This ruling applies for the following periods:
Income year ending 30 June 20XX
Income year ending 30 June 20XX
Income year ending 30 June 20XX
Income year ending 30 June 20XX
Income year ending 30 June 20XX
Income year ending 30 June 20XX
The scheme commenced on:
1 June 20XX
Relevant facts and circumstances
You were born in, and are a citizen of, Country X.
You travelled to Australia on a Country X passport.
You became a citizen of Australia, maintaining your Country X citizenship.
Your spouse and dependent children accompanied you to Australia and hold dual citizenship in Country X and Australia.
At present, you are a resident of Australia for taxation purposes, living here with your family.

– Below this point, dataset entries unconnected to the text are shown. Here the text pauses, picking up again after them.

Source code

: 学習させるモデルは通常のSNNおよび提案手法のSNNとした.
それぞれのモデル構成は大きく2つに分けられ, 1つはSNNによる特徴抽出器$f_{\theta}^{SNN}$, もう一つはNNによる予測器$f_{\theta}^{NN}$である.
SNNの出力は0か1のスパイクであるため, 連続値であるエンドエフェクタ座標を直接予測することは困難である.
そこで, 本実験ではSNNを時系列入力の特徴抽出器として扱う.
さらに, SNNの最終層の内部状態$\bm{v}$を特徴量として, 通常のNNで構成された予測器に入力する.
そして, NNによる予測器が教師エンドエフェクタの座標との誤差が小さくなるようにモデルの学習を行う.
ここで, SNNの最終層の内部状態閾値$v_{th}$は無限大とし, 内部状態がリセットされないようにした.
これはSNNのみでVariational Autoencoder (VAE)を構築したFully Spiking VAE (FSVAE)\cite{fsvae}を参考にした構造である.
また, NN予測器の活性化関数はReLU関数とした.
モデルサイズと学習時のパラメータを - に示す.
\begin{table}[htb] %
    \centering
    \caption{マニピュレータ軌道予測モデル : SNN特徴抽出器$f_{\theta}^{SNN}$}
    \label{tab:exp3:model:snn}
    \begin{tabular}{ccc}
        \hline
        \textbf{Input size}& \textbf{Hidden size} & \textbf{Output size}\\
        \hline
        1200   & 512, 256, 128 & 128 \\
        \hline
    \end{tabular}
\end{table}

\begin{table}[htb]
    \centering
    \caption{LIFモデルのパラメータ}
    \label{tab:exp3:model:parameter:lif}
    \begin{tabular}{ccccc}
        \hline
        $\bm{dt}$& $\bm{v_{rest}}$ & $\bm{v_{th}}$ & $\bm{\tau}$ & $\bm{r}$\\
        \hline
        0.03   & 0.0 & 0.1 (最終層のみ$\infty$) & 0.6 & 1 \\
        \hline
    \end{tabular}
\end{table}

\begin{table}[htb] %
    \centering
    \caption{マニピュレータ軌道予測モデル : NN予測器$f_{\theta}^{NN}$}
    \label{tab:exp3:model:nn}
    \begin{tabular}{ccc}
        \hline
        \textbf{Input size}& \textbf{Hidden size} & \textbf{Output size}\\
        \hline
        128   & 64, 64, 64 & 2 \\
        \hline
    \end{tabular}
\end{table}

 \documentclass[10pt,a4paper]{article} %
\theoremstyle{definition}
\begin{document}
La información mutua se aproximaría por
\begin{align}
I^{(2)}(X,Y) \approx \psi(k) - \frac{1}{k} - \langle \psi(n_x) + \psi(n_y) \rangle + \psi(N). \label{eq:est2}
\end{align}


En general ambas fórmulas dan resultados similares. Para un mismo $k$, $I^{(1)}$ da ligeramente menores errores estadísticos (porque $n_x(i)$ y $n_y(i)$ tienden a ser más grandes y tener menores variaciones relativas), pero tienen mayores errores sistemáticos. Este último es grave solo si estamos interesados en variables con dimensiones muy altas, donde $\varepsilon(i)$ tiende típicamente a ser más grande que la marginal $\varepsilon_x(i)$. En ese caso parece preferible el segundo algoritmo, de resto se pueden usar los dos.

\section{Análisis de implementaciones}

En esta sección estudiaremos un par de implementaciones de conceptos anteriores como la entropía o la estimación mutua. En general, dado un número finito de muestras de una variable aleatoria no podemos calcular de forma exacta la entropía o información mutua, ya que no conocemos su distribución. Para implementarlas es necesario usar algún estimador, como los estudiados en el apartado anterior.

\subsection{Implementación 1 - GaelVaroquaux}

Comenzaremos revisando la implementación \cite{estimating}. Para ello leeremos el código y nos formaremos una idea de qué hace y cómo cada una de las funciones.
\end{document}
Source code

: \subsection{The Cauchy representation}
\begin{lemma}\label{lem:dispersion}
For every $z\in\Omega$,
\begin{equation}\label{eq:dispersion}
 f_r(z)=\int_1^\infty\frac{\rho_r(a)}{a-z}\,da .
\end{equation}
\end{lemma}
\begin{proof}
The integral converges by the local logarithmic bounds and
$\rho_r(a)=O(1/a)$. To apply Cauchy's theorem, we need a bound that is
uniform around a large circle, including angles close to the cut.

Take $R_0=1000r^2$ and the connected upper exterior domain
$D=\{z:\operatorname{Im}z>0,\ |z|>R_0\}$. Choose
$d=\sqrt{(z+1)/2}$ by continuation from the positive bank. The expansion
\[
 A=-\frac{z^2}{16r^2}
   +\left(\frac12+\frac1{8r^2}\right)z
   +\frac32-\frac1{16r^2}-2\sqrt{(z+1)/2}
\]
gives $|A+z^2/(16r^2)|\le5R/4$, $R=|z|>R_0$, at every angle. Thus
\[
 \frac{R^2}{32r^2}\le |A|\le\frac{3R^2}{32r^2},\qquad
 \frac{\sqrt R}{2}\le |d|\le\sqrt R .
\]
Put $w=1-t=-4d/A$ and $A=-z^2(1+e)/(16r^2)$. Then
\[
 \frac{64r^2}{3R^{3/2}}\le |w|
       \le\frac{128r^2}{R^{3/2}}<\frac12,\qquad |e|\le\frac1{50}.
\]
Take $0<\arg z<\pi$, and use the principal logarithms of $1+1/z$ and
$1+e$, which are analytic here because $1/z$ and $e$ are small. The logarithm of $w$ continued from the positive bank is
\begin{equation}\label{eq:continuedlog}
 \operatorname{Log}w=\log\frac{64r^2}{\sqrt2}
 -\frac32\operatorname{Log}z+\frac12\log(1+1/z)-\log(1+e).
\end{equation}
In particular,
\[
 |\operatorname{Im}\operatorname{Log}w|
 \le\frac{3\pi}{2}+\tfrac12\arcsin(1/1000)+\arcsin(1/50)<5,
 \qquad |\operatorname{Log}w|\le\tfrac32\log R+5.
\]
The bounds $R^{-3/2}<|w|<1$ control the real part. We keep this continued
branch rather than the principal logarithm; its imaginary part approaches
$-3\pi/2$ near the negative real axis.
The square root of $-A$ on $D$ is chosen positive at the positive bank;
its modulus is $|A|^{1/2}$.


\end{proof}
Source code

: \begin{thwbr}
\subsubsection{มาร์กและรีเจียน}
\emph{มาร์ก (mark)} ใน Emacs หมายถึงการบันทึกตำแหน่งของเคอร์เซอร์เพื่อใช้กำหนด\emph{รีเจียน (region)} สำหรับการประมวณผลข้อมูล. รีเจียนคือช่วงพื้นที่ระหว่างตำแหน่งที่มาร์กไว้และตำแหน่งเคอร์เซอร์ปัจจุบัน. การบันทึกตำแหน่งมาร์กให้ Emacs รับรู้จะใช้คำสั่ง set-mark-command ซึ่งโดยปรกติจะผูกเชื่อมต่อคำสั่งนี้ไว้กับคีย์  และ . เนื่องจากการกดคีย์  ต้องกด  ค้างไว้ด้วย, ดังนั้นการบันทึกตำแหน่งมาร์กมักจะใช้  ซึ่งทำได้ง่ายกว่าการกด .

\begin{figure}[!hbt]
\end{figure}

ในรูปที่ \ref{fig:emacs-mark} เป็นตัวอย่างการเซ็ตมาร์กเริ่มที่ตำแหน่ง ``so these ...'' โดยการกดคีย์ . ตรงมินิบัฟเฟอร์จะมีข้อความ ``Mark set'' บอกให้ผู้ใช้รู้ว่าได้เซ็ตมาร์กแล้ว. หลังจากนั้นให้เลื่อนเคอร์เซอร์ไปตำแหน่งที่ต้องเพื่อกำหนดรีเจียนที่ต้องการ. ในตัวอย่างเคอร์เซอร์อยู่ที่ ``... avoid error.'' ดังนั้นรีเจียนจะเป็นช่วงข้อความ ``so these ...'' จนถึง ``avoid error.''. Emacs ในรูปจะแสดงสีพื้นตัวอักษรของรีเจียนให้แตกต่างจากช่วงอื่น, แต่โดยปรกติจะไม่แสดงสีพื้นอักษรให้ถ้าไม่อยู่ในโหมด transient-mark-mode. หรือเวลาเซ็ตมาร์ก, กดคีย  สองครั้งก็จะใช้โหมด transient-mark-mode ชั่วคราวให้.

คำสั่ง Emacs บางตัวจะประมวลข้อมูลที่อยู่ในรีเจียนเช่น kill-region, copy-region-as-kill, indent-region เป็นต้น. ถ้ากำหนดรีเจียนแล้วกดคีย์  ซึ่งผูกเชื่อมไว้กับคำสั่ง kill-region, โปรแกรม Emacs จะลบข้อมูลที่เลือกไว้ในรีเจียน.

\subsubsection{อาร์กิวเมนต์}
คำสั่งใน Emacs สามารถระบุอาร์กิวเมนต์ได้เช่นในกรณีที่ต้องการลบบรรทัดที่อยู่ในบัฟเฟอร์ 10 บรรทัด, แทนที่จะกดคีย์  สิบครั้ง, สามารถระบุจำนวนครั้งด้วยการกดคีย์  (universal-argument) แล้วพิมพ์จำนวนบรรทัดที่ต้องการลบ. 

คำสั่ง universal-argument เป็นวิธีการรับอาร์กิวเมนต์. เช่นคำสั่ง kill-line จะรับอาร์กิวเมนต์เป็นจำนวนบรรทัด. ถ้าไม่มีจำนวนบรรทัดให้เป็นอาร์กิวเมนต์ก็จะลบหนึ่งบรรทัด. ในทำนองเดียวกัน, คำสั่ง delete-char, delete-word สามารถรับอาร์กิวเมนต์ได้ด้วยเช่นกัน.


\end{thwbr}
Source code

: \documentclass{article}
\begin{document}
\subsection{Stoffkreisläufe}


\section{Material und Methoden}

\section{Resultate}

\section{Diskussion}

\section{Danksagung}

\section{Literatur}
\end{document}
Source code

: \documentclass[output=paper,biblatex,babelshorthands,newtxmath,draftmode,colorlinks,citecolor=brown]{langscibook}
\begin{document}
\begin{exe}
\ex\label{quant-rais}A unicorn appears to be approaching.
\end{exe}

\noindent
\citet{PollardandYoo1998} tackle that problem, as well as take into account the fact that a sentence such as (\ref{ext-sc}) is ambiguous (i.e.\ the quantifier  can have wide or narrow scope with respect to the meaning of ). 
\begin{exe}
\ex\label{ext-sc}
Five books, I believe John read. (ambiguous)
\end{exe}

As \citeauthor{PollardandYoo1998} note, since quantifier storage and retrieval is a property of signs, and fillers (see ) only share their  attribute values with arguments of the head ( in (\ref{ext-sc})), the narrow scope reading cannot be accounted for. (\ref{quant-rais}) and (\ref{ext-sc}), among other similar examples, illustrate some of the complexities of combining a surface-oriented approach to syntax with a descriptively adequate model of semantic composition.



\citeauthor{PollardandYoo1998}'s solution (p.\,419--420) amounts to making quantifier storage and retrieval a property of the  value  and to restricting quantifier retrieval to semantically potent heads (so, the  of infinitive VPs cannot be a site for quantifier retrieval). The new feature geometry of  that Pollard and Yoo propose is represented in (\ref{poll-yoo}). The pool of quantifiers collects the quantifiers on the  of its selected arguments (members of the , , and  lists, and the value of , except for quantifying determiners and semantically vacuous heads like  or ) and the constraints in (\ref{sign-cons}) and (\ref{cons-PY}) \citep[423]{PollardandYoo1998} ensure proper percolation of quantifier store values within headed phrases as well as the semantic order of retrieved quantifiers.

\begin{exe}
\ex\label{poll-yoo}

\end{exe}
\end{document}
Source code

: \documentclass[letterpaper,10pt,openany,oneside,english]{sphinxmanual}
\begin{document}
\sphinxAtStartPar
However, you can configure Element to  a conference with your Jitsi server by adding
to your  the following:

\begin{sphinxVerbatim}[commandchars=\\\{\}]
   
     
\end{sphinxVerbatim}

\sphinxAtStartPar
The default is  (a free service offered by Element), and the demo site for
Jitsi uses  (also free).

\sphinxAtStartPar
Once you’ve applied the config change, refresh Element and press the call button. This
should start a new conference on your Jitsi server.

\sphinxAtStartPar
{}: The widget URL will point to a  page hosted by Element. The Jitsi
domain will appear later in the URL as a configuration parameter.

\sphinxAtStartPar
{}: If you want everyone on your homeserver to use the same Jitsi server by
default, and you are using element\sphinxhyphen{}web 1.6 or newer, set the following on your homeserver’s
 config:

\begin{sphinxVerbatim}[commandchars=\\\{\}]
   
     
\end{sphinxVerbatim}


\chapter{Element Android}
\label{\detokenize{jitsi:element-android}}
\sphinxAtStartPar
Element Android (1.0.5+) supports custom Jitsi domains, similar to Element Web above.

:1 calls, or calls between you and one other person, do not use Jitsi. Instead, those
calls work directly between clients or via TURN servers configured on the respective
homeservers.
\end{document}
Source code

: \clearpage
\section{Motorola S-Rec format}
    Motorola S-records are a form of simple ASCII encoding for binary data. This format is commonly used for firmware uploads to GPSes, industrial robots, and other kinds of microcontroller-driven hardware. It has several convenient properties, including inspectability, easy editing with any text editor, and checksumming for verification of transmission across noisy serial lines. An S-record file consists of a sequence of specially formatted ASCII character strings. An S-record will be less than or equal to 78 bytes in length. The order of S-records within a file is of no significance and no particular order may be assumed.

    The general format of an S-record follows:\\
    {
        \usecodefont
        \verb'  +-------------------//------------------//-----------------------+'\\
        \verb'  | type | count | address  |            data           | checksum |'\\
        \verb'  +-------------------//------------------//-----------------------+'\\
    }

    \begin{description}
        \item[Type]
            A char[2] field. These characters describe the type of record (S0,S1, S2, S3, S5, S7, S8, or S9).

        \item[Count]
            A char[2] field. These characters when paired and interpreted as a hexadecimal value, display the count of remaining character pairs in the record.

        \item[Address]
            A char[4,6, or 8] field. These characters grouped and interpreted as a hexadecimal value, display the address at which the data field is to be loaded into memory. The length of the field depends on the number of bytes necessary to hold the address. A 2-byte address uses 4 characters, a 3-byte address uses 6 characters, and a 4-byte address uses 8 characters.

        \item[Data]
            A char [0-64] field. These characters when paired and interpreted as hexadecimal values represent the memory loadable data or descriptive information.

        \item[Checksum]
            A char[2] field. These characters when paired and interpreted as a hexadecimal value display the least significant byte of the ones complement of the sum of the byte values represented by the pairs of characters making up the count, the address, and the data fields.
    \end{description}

You are currently employed by Company A.
You received a letter of offer from Company A to participate in their employee share scheme (the Plan) which qualified for the ESS start-up concessions.
You were granted options under the Plan for no consideration, with a specified exercise price and vesting schedule for the options.
Your options represented less than 10% of Company A's shares and are not taxable Australian property.
You do not own any property in Australia and currently lease accommodation in Australia, which will be terminated around the time you will depart Australia.
You currently have the following assets in Australia:
• Investment funds
• Shares in publicly listed companies on the Australian Stock Exchange
• Savings in bank accounts
• Australian superannuation
• A motor vehicle; and
• Household effects
You have an Australian driver's licence that you will cancel when you leave Australia.
You will sell your Australian shares when you relocate to Country X and will transfer your cash savings to Country X.
You will ship your personal effects and some of your household effects to Country X and will sell the items that you are not taking prior to leaving Australia.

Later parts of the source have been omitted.